Thanks for any help.


----------



## GrannyG (Mar 26, 2005)

This is Karen's recipe for a good sweet and hot pickle. I do mine similar, but I buy whole dills so I can cut them a little thicker, just put a layer of pickles, a layer of sugar and sprinkle some pepper flakes, then another layer....when filled to top of jar, add a few drops of hot sauce. These get sooooooo crisp....I love them on sandwiches and in egg salad...

SWEET HOT PICKLES 

1 gal. sliced hamburger dills, drain all liquids & discard
5 lb. bag of sugar (use all except for about 2 inches in bottom of bag)
1 sm. bottle of Tabasco (use all but 1 inch)
4 fresh garlic pods, cut up fine

After mixing all ingredients in large bowl, put back in jar with lid on tight. Turn jar upside down frequently until sugar is dissolved. Usually takes 24 hours. Put in clean pint jars with tight lids. Ready to eat in 2 days. Will keep up to 3 or 4 months without sealing.


----------



## hillbillygal (Jan 16, 2008)

GrannyG said:


> This is Karen's recipe for a good sweet and hot pickle.
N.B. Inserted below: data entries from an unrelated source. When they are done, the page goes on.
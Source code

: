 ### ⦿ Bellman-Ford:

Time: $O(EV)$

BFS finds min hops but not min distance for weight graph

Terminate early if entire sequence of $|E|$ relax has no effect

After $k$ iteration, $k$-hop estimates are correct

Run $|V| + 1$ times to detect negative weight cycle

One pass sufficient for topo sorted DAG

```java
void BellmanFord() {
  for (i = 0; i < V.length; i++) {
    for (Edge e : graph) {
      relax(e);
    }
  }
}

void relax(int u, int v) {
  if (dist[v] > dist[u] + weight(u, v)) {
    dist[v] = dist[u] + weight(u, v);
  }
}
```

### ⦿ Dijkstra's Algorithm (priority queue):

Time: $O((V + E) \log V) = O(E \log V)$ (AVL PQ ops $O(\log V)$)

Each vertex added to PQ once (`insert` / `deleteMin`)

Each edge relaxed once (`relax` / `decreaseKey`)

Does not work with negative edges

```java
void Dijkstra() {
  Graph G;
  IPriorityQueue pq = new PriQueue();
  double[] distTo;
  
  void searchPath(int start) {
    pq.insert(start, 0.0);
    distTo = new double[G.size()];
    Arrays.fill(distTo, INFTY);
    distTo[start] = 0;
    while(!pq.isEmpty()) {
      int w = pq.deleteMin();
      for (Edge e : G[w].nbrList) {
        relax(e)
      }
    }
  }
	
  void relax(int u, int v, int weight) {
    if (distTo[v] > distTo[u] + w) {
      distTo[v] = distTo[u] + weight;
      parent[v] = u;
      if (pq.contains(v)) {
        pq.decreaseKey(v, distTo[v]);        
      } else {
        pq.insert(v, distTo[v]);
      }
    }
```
I do mine similar, but I buy whole dills so I can cut them a little thicker, just put a layer of pickles, a layer of sugar and sprinkle some pepper flakes, then another layer....when filled to top of jar, add a few drops of hot sauce. These get sooooooo crisp....I love them on sandwiches and in egg salad...
> 
> SWEET HOT PICKLES
> 
> ...


Thanks for the recipe  Do you happen to know how much is in a small bottle of tabasco sauce?


----------



## GrannyG (Mar 26, 2005)

I only use a few drops.......they are little bottles around here, maybe 3 ounces or so. The red chili pepper flakes will make it hot enough if you don't have the Tobasco sauce.


----------



## Delrio (Mar 11, 2007)

Granny...are you keeping these pickles in the frig??


----------